TASK TO CARRY OUT
Each line in the entries that has the word "Filter" has to be copied.

Stored data:
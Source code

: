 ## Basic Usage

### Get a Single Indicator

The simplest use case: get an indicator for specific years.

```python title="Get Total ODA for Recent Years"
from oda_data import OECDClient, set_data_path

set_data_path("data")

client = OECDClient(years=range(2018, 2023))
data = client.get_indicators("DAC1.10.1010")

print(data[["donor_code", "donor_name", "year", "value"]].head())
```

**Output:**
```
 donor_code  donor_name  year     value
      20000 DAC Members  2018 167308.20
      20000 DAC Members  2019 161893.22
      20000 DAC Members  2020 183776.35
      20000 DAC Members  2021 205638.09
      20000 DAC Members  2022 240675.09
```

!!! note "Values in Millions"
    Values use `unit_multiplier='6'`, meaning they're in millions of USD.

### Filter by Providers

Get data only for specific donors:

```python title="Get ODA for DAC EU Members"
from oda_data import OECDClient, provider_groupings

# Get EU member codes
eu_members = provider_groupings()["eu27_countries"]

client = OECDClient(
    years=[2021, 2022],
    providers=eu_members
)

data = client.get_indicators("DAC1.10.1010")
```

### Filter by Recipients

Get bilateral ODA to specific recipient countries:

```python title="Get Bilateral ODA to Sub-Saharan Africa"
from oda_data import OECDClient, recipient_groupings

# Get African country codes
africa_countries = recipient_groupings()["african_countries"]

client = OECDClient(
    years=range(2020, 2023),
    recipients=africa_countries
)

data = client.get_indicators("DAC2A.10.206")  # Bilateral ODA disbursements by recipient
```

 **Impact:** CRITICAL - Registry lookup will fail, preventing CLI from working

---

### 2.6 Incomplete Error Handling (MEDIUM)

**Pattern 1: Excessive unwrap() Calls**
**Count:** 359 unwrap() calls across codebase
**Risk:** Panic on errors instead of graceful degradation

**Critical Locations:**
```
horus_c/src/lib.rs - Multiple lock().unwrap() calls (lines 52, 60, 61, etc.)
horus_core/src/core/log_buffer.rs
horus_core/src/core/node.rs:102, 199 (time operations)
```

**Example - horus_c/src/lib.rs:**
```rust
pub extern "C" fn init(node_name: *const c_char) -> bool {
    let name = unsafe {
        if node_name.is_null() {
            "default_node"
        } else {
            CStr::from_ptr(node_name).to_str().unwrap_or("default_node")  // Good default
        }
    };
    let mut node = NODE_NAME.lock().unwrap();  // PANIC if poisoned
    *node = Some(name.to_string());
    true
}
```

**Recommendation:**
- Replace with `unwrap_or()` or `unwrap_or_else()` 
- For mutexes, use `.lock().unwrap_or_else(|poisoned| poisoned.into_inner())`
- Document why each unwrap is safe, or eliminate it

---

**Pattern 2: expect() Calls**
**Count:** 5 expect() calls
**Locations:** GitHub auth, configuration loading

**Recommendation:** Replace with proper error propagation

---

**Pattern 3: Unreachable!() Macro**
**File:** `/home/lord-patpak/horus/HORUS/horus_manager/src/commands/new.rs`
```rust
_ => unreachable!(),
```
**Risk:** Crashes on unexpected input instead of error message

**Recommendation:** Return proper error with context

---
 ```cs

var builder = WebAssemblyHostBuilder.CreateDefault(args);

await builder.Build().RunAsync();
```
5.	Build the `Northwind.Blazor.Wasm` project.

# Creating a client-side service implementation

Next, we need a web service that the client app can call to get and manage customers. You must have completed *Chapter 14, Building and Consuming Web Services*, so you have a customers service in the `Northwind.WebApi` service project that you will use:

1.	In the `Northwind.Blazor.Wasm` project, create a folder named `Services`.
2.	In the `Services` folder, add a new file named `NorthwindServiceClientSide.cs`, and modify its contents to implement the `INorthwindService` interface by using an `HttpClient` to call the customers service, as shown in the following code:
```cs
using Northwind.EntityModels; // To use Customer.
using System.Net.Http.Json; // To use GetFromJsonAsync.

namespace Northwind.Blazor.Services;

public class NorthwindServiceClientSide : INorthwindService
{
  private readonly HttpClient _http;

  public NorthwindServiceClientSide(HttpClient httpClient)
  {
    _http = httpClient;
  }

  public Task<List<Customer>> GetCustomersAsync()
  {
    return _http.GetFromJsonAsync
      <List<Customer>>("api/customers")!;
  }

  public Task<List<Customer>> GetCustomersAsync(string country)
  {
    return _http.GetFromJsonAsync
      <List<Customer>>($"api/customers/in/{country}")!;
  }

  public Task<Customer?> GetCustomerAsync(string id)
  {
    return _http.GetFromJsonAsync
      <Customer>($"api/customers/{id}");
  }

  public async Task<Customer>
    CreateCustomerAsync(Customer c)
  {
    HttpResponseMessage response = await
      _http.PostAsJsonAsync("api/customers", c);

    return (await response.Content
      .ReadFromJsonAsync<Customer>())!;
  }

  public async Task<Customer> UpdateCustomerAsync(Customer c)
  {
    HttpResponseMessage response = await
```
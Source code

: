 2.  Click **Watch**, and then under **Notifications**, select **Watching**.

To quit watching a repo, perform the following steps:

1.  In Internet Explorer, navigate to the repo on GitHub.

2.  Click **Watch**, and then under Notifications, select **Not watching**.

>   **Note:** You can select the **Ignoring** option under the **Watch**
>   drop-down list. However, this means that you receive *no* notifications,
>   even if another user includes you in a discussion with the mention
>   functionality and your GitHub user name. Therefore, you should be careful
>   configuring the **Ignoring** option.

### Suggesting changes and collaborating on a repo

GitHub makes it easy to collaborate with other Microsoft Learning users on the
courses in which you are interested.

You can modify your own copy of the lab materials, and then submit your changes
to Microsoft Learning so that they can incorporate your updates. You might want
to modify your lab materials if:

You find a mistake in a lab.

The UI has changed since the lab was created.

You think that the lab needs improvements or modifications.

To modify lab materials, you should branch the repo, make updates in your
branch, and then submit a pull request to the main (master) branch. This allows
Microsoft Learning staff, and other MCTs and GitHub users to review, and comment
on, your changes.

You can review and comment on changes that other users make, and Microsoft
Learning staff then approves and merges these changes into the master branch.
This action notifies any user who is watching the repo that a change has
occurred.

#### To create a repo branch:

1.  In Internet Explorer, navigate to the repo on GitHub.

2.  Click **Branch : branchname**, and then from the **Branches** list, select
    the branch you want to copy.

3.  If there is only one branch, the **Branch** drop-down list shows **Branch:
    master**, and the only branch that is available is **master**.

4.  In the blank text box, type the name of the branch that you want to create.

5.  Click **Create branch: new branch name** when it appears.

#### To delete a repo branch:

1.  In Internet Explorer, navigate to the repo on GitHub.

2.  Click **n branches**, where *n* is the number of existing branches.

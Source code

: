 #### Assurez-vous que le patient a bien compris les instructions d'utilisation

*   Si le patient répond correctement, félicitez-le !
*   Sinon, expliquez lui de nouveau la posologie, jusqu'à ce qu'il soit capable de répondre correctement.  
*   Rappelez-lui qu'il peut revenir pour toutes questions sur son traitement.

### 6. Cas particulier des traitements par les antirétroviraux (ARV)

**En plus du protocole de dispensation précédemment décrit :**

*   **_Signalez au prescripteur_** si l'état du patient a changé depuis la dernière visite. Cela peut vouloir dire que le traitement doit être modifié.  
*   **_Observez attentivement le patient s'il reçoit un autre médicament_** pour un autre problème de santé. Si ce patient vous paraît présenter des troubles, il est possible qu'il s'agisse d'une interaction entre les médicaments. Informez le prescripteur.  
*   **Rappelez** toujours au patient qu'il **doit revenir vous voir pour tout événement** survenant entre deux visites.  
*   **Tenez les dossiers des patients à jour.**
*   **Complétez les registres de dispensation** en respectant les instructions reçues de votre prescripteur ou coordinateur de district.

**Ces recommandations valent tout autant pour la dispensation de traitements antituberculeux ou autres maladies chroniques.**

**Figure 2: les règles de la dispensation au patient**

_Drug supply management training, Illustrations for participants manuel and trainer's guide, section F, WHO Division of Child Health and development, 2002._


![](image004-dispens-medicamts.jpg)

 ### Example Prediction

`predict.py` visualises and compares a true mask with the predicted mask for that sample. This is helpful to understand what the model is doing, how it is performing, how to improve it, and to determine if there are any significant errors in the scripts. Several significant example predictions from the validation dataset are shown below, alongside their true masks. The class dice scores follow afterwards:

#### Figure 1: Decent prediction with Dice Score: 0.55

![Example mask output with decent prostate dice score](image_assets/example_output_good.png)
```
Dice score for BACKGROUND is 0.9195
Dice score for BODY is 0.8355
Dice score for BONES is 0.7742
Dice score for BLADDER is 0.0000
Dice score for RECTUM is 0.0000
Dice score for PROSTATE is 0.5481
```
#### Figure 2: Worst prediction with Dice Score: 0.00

RESPONSE TO THE TASK
### Filter by Providers
### Filter by Recipients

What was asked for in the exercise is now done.